Les maisons en pan de bois conservées et celles dont on a la trace se concentrent dans l'enceinte du bourg du 15e siècle. Leur façade principale ouvre sur les rues qui sont autant de lieux de passage et de commerce : Grande Rue, rue au Lin, rue au Lait, rue aux Toiles...En extramuros, deux murs en encorbellement subsistent rue Saint-Thurian, dans la continuité de la Grande Rue (n°8 et 9bis). L'un de ces édifices correspond-il à la "maison du seizième siècle" démolie en 1872 et qui a donné lieu à la découverte d'un "certain nombre de pièces à l'effigie de Henri III et autres pièces du temps de la Ligue" (Mémoires de la Société archéologique et historique des Côtes-du-Nord, 1883, p. 264) ? Au sud-ouest, au n°38 rue Rochonen, une archive de 1865 signale une "partie saillante" menaçant ruine.

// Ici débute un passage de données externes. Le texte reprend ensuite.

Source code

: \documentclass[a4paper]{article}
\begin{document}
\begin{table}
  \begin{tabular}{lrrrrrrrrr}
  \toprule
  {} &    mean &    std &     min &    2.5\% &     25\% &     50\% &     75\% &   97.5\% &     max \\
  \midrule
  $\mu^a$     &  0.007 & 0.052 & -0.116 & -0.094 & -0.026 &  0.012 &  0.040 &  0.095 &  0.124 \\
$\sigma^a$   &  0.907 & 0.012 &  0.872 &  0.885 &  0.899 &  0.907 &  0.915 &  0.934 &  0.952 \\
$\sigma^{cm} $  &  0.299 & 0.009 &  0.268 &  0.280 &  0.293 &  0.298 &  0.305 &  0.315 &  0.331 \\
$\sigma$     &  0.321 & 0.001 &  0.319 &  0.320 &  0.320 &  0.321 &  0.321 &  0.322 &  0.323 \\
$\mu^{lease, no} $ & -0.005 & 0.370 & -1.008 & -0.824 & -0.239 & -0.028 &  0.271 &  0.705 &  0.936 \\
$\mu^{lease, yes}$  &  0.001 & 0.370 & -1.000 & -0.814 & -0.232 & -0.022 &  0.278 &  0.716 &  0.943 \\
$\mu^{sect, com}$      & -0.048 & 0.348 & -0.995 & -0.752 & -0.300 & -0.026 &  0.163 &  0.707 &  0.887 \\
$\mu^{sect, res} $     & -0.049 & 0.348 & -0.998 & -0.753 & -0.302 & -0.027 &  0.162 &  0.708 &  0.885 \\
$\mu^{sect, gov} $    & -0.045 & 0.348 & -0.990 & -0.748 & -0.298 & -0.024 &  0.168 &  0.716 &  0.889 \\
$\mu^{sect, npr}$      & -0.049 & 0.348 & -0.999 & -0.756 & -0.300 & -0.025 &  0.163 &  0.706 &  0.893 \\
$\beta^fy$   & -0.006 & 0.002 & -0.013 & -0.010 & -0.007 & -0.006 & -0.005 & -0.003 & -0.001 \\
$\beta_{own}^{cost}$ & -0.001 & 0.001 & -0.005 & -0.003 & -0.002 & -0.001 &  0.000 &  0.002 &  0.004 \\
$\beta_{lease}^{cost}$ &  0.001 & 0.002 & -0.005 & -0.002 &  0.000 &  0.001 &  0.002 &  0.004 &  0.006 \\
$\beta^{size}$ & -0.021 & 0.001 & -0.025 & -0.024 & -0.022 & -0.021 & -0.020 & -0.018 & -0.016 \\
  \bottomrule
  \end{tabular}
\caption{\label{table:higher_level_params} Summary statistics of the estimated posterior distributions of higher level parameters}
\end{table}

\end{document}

Pour les maisons les plus anciennes, la technique de l'encorbellement avec entretoises est employée. La plupart comptent quatre niveaux : une cave, un rez-de-chaussée et deux étages. Les numéros 31, 33 et 37 Grande Rue ont en commun une façade étroite dont l'encorbellement se fait sur poutres, avec un rez-de-chaussée divisé entre une baie commerciale à gauche et une porte d'entrée à droite. Dans l'alignement, se trouve une seconde porte cintrée au fond de la pièce (n°33, 37). Rue au Lait, deux maisons mitoyennes présentent un plan en profondeur avec deux étages et une cave (n°12 et 14). D'importantes reprises en maçonnerie masquent l'organisation du rez-de-chaussée. Trois autres maisons présentent un gouttereau sur rue avec une desserte intérieure par un escalier en vis placé à l'arrière, en demi œuvre (43 Grande Rue, 5 place 1830 et 4 rue aux Toiles). Quant aux maisons d'angle du 6 place 1830 et 2 rue aux Toiles, elles se déploient à la fois côté rue et côté place, avec deux pans de façades en pan de bois. Les contreventements sont simples : poteaux, écharpes et croix de Saint-André. Ces maisons sont incluses dans des îlots qui comportent des cours et puits communs avec des venelles qui facilitaient les circulations. On trouve encore traces de ces communications entre bâtiments : la tour d'escalier du 2 rue aux Toiles dessert en même temps le 14 rue au Lait et donne sur une cour commune ; une porte bouchée au rez-de-chaussée reliait le 43 Grande Rue au 1 place 1830.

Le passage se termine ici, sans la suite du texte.